The Jets have a multitude of needs come the draft. Anyone that has watched the New York Jets perform over the past year knows this. A need that cannot be forgotten is the need for a big play wide receiver. In walks Patterson, and Austin, both of whom represented themselves well at the combine. Take a look at their draft profiles just to refresh your memory, first for Cordarrelle Patterson, then for Tavon Austin.
Two guys, highly touted going into the Combine, and saw their stock only rise after their performances at the Combine. There seemed to be no telling how high they could go.
But, there is one element to the Combine process that isn’t reported right away. The element I am talking about is the Wonderlic test. The test is 50 questions long, which attempts to assess the mental capacity of an incoming football player. Between this, and the player interview, the scouts use this info to decide if a young man is ready to be an NFL player.
Reports surfaced yesterday that Patterson and Austin both performed poorly, Austin with a 7-50 on the test, Patterson with an 11-50. The question is, how will these results affect the draft stock of these two players? Should it at all? I have read opinions that sit both ways on this issue, some say to ignore entirely, some feel it will affect them both. So, what are teams to do?

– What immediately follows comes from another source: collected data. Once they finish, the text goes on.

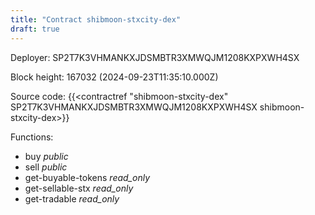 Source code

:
 ```yaml
---
title: "Contract shibmoon-stxcity-dex"
draft: true
---
```

Deployer: SP2T7K3VHMANKXJDSMBTR3XMWQJM1208KXPXWH4SX


 



Block height: 167032 (2024-09-23T11:35:10.000Z)

Source code: {{<contractref "shibmoon-stxcity-dex" SP2T7K3VHMANKXJDSMBTR3XMWQJM1208KXPXWH4SX shibmoon-stxcity-dex>}}

Functions:

* buy _public_
* sell _public_
* get-buyable-tokens _read_only_
* get-sellable-stx _read_only_
* get-tradable _read_only_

Some have Patterson regarded as more of a “project” any way, so his status as a project likely woldn’t change based on this report. Austin, however, I find quite interesting. Look at that report on Austin. Yes, it was only the Combine, but Tavon Austin’s stock shot up during that performance. He was incredible and well deserving of the position that he is in.
But could he have questionable football smarts? It’s possible. There aren’t a lot of ways to assess intelligence other than interviews and tests, so this test has to count for something. In order to learn offenses, you have to have some book smarts, and those scores are not great examples of book smarts. So, it has to be in there a little bit. But, there also is a big difference between book smarts, and football smarts.
These two young men don’t necessarily need to perform Algebra, they just need to catch the football. There have been many examples of players that scored low on the test, but not on the field. Morris Claiborne posted a 4 on the test, but has been great. Lead running back of the San Francisco 49ers, Frank Gore posted a 6. I don’t think any fantasy owner cares about his test score.
So bottom line? Would these scores be in the back of the mind of the Jets, and other teams’, executives? Sure. They would not be exercising due diligence if they didn’t think about it. But, should this be a situation where these test scores drop these guys by a round? Two? Maybe more? Absolutely not. Watch the film, these guys can play.
I wouldn’t put either one of these guys totally off the radar for the Jets. It could happen with one of them.